WORK INSTRUCTION — Your answer should be the lines from the start of the records through the line with "Therefore $\vph$ is surjective.", copied word for word.

MATERIAL SUPPLIED —
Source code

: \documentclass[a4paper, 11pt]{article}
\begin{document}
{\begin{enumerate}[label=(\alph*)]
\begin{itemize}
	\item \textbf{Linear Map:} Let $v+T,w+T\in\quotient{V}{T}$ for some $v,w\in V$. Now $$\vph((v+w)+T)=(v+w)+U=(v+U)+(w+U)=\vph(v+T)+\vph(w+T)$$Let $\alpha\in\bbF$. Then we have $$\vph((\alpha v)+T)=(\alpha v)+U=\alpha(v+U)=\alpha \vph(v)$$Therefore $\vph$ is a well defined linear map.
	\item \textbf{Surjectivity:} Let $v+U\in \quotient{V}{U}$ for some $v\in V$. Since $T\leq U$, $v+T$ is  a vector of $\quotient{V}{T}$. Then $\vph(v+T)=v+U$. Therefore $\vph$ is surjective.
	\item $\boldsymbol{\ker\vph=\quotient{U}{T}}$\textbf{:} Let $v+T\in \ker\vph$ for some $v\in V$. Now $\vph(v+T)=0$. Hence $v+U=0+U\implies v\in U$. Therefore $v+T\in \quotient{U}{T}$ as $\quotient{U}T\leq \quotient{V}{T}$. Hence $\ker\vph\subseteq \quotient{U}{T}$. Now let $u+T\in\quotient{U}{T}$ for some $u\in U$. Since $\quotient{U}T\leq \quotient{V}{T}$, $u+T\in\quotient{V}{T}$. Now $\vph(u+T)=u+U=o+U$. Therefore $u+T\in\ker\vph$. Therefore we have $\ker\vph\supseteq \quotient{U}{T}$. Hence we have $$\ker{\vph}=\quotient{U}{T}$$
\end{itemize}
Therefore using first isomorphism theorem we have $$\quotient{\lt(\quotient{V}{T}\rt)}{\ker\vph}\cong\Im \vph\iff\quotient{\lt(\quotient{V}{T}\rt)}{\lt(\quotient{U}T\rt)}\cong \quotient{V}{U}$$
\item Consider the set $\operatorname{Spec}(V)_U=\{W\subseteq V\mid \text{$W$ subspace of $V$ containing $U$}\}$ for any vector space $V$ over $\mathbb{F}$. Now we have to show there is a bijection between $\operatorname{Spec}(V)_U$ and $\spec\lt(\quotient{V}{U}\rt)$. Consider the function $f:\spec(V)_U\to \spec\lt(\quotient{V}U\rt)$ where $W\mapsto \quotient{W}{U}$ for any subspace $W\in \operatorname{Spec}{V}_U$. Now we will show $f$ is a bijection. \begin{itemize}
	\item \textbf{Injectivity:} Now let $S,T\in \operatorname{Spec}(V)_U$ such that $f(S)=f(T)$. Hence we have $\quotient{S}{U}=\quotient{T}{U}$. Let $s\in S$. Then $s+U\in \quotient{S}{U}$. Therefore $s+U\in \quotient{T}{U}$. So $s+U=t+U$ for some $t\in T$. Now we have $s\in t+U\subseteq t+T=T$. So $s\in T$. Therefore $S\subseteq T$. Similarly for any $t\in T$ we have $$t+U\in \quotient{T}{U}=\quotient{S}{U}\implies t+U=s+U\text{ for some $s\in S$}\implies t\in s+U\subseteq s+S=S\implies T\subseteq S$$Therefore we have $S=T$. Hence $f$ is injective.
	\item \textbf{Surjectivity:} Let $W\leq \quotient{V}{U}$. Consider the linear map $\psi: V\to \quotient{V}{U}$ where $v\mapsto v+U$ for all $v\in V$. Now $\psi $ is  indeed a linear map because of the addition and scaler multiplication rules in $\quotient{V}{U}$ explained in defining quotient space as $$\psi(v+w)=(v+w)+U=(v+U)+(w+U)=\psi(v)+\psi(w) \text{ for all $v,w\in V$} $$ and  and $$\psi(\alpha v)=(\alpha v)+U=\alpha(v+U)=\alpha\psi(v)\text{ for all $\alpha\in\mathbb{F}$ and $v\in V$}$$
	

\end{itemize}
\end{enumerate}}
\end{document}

FINISHED EXERCISE —
Source code

: \documentclass[a4paper, 11pt]{article}
\begin{document}
{\begin{enumerate}[label=(\alph*)]
\begin{itemize}
	\item \textbf{Linear Map:} Let $v+T,w+T\in\quotient{V}{T}$ for some $v,w\in V$. Now $$\vph((v+w)+T)=(v+w)+U=(v+U)+(w+U)=\vph(v+T)+\vph(w+T)$$Let $\alpha\in\bbF$. Then we have $$\vph((\alpha v)+T)=(\alpha v)+U=\alpha(v+U)=\alpha \vph(v)$$Therefore $\vph$ is a well defined linear map.
	\item \textbf{Surjectivity:} Let $v+U\in \quotient{V}{U}$ for some $v\in V$. Since $T\leq U$, $v+T$ is  a vector of $\quotient{V}{T}$. Then $\vph(v+T)=v+U$. Therefore $\vph$ is surjective.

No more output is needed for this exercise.